◆ **AVAILABLE DATA**
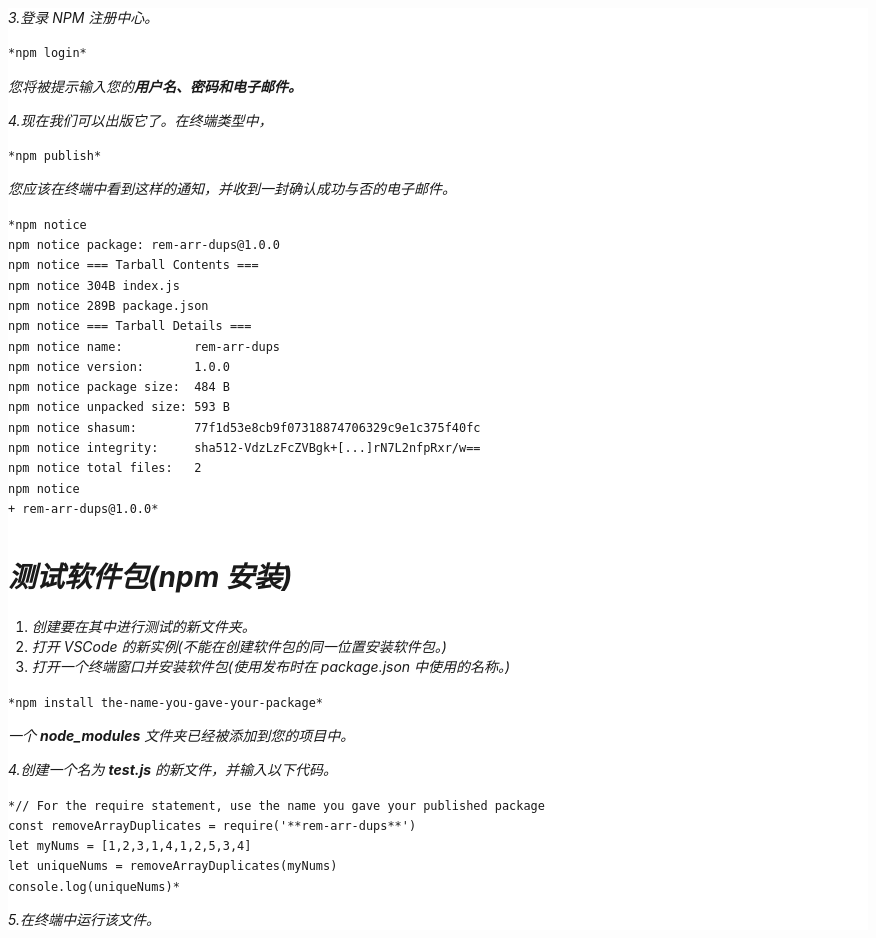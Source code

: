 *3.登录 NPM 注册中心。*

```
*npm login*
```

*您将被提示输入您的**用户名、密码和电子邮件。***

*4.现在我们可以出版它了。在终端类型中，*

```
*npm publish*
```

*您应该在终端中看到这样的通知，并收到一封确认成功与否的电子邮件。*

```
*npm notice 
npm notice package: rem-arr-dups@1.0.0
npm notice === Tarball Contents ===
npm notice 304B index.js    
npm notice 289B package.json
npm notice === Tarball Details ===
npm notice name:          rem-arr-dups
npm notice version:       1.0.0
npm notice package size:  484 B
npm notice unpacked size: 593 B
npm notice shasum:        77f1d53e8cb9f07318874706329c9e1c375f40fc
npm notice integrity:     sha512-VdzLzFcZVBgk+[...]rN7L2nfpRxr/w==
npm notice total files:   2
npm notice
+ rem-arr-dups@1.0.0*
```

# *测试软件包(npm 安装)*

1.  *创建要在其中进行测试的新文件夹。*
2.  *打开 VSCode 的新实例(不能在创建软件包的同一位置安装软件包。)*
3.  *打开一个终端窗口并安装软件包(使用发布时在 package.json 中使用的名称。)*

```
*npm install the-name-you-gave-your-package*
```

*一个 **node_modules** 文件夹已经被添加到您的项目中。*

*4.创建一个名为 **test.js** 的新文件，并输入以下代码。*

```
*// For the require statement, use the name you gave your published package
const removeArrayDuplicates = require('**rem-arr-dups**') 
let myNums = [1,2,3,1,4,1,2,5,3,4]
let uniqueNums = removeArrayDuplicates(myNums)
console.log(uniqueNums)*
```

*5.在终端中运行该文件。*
--
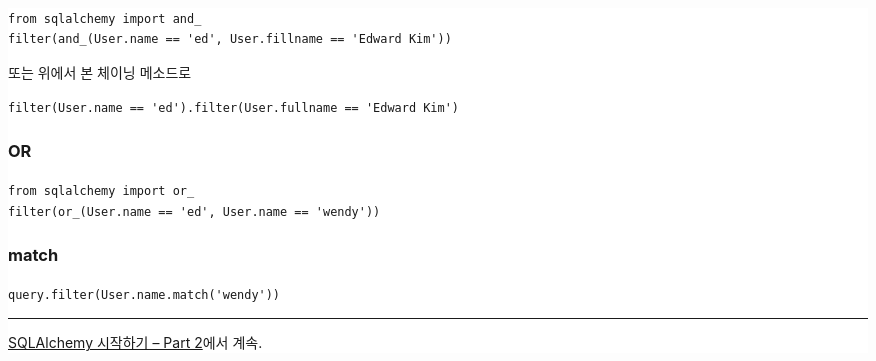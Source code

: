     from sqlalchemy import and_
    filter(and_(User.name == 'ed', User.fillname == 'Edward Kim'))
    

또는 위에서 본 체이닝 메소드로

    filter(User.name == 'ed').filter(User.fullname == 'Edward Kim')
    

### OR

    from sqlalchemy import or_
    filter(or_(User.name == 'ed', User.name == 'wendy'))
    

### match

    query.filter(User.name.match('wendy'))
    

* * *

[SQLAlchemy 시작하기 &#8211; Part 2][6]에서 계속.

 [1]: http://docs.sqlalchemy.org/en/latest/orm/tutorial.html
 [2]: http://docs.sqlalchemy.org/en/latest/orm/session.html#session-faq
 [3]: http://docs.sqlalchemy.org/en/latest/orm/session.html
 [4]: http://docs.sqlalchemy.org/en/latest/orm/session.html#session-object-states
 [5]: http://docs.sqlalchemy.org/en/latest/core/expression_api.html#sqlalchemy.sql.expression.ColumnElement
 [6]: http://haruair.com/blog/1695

◆ **WORK INSTRUCTIONS**
Sift through the material above and copy each line that holds "User".

◆ **THE ANSWER**
    filter(and_(User.name == 'ed', User.fillname == 'Edward Kim'))
    filter(User.name == 'ed').filter(User.fullname == 'Edward Kim')
    filter(or_(User.name == 'ed', User.name == 'wendy'))
    query.filter(User.name.match('wendy'))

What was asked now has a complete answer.